The Wellness of Regret
Marcus sat on his therapist's couch, his hands trembling around an orange he'd brought from home — a ritual she'd suggested for grounding anxiety. At forty-seven, he'd somehow become the kind of man who carried citrus for emotional regulation.
"You need to reconnect," Dr. Chen had said. "With yourself, with others. Isolation is corrosive."
So here he was, at a baseball game with Sarah, his oldest friend, though they hadn't spoken properly in three years. Not since the incident at her wedding, when he'd made that toast about how love is just mutual delusion, and the room had gone so quiet he could hear ice melting in their champagne flutes.
Now Sarah sat beside him, married and glowing with that terrifying wellness of someone who'd discovered that expensive papaya enzymes could fix what therapy couldn't. She'd been lecturing him about gut health for twenty minutes.
"It's not just food, Marcus. It's medicine. This papaya farm in Costa Rica — they literally fly people in for vitamin IV drips. You should come."
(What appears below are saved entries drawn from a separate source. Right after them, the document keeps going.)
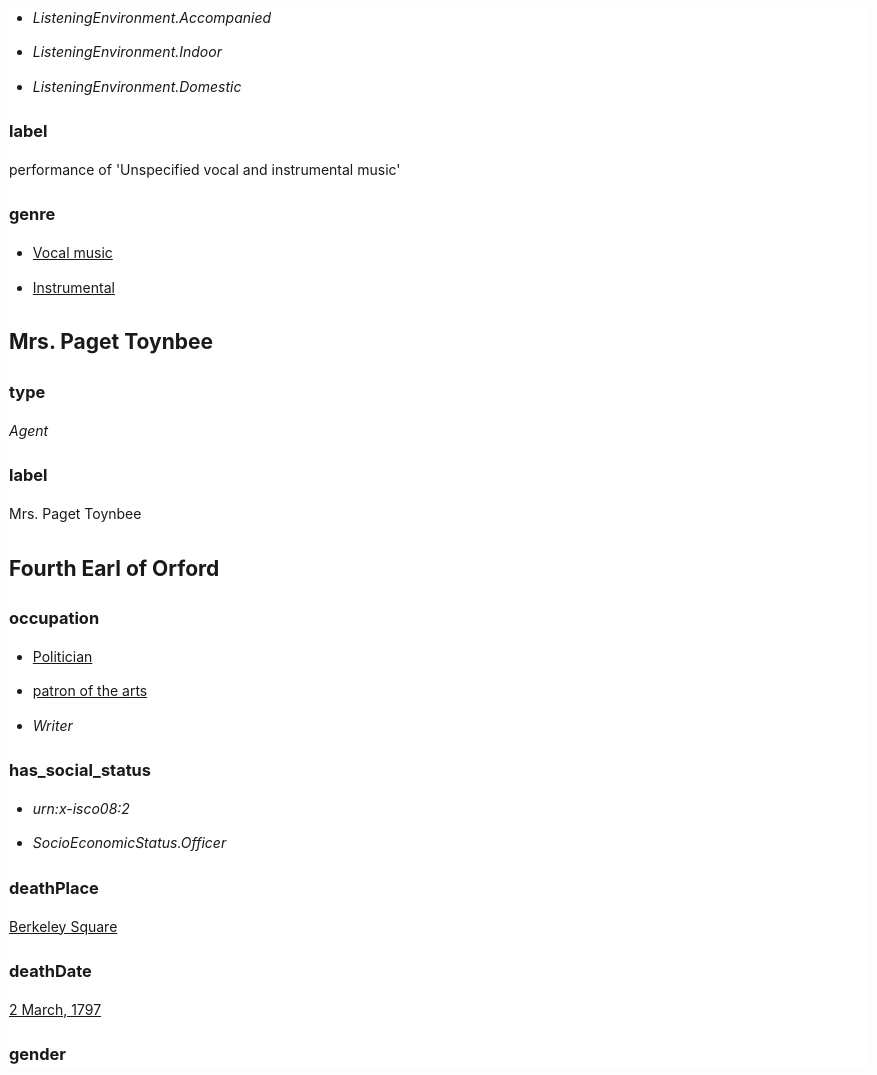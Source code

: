  - *ListeningEnvironment.Accompanied*

 - *ListeningEnvironment.Indoor*

 - *ListeningEnvironment.Domestic*

### label


performance of 'Unspecified vocal and instrumental music'

### genre

 - [Vocal music](#Vocal-music)

 - [Instrumental](#Instrumental)

## Mrs. Paget Toynbee

### type


*Agent*

### label


Mrs. Paget Toynbee

## Fourth Earl of Orford

### occupation

 - [Politician](#Politician)

 - [patron of the arts](#patron-of-the-arts)

 - *Writer*

### has_social_status

 - *urn:x-isco08:2*

 - *SocioEconomicStatus.Officer*

### deathPlace


[Berkeley Square](#Berkeley-Square)

### deathDate


[2 March, 1797](#2-March-1797)

### gender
He watched the batter swing and miss. The crowd groaned. He remembered coming here with her father, back when Mr. Henderson was still alive and baseball was just something you did on Sundays, not something you analyzed for probability metrics.
"I had a scare," Marcus said suddenly.
Sarah turned. The sunscreen she'd applied earlier made her face look artificially young, like she'd been filtered. "What kind of scare?"
"Doctors found something. On my lung." He peeled the orange, his fingers stained with juice. "Probably nothing. But you know how it is — you start thinking about everything you never said, everyone you pushed away because you were too busy being right about everything."
The sun was setting, turning the field orange-gold. For a moment, they were just kids again, eating oranges from her father's grocery store, sticky and happy and completely unaware that they'd grow into people who needed reasons to be in the same room.
"The papaya place," Sarah said quietly. "I'll send you the link."
"Sarah."
"What?"
"I missed you."
She didn't say anything. Just reached over and took a piece of his orange, and they watched the game in silence while somewhere beneath them, the city continued its business of breaking and healing hearts, entirely indifferent to them both.